(Data to process Opens)

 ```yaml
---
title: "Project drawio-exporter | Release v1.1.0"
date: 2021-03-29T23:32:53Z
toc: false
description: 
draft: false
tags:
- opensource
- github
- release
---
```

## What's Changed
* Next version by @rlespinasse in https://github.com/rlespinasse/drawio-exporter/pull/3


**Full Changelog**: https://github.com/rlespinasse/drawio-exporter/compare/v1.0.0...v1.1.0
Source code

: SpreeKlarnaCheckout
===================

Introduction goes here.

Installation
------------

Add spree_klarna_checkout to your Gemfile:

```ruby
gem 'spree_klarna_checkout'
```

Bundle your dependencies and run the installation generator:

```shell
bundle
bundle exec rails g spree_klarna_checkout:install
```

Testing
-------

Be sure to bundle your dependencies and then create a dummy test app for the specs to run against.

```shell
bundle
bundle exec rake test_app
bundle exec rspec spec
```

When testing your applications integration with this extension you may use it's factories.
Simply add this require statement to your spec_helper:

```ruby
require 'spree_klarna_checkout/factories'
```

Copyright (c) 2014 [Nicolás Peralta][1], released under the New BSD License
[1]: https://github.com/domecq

(Data to process Closes)
(Data to process Opens)

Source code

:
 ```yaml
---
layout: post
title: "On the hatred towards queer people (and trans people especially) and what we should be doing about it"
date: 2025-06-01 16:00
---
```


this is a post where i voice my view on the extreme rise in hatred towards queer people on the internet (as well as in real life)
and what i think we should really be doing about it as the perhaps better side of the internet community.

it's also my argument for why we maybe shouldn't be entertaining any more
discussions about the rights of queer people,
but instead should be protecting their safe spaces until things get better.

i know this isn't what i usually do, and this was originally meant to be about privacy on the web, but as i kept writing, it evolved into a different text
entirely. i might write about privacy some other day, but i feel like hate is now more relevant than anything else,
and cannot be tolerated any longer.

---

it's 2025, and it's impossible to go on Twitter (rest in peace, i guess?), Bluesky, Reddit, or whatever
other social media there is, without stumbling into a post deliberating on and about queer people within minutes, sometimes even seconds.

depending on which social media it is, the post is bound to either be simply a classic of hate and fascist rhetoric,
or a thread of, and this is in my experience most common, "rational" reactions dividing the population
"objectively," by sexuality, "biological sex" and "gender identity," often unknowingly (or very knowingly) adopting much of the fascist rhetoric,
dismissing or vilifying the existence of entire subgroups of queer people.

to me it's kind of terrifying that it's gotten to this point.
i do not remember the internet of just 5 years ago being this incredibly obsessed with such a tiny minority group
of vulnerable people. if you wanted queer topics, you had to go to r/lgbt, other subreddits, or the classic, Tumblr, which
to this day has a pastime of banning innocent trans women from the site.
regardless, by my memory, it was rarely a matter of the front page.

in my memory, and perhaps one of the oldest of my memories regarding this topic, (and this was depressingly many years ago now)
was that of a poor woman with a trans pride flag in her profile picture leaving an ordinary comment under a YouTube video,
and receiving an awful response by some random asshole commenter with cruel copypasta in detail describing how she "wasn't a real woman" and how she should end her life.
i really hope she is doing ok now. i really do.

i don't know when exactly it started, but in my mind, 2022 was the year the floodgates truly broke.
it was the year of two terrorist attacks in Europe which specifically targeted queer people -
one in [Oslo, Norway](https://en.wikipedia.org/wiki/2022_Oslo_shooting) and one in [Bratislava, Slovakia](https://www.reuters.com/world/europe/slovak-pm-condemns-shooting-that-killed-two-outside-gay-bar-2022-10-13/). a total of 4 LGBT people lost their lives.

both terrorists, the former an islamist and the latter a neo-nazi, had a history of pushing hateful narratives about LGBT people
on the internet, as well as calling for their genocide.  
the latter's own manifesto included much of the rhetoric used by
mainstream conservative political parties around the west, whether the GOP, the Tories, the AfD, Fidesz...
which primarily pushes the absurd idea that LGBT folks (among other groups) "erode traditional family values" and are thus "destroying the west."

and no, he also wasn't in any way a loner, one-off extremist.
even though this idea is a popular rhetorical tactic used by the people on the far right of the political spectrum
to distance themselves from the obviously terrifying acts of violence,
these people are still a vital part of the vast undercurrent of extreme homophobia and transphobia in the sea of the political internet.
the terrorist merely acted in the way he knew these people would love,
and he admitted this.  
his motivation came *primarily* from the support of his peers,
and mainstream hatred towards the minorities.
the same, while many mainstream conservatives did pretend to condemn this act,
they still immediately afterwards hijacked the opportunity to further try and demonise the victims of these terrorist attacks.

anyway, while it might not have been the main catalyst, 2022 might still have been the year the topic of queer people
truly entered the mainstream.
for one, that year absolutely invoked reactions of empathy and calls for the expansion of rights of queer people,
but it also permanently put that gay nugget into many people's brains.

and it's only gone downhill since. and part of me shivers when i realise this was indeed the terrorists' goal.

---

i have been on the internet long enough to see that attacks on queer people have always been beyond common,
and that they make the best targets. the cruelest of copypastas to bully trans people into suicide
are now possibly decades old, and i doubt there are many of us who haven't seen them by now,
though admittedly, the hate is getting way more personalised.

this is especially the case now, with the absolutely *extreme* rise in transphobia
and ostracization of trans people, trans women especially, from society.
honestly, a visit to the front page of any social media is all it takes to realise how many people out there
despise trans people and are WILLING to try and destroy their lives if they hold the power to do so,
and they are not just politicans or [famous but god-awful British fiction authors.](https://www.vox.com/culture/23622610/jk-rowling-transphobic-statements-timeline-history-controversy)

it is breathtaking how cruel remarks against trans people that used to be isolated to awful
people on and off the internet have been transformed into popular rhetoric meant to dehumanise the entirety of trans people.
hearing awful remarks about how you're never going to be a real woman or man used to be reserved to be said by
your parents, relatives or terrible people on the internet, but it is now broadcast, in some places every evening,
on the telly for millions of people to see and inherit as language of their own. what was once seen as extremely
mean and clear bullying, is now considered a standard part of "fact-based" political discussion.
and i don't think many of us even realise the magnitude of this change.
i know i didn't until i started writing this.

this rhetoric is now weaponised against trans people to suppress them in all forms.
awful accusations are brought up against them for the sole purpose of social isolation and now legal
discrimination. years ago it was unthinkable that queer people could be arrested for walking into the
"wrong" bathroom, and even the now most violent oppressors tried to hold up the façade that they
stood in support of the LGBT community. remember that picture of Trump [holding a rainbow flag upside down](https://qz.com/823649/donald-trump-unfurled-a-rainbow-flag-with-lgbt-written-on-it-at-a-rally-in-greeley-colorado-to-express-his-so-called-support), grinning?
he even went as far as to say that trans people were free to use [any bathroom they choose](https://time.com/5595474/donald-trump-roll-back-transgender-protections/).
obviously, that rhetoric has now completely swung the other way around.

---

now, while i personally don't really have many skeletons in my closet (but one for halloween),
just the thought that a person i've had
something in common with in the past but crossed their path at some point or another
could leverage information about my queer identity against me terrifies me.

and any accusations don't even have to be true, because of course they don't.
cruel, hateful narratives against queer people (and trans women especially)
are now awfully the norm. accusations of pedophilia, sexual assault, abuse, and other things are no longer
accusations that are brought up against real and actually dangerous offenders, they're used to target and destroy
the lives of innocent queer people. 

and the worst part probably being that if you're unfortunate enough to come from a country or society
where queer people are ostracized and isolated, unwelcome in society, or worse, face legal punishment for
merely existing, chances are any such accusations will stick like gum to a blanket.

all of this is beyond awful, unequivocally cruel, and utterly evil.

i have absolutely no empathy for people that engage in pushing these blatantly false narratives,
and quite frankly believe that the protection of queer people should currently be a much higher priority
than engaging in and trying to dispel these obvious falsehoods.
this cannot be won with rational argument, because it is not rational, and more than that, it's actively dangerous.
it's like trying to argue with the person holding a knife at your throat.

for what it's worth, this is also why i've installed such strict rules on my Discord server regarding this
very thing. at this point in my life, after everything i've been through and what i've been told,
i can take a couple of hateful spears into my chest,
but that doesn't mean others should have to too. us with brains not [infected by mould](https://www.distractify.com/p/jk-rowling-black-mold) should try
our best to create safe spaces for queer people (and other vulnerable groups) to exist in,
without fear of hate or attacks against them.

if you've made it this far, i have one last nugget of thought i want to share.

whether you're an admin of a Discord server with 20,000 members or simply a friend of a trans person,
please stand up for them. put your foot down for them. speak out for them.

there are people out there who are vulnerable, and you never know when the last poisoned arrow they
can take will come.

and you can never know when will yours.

(Data to process Closes)
(Data to process Opens)

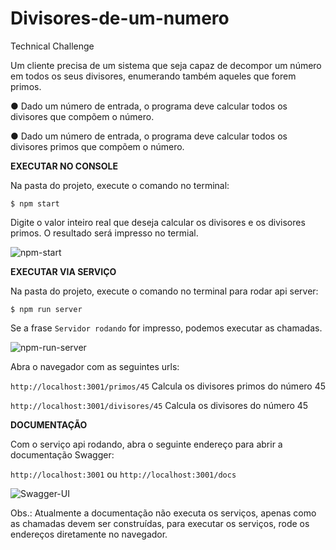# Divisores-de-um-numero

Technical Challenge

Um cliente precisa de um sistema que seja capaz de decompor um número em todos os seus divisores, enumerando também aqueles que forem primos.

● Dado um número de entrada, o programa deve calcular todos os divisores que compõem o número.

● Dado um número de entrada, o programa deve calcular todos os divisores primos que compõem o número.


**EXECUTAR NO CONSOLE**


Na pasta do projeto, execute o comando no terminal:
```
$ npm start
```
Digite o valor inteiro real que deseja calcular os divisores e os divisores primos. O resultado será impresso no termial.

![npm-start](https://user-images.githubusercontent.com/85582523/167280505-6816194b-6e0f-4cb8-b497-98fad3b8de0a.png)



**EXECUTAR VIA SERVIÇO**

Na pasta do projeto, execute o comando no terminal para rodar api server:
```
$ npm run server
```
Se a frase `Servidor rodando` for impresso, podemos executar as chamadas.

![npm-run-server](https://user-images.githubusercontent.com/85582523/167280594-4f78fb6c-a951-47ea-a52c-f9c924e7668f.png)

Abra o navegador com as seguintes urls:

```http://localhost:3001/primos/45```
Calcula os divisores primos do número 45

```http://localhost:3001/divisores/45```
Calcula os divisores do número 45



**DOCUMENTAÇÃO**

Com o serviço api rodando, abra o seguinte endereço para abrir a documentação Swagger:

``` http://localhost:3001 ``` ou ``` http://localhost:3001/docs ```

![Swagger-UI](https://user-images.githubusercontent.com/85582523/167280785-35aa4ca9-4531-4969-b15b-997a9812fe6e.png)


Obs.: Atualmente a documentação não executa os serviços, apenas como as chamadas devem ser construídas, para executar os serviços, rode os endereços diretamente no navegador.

(Data to process Closes)

**What is being asked**: Looking at the records above, say how many of their lines include the word "until", with no other words.

**Written response**: 2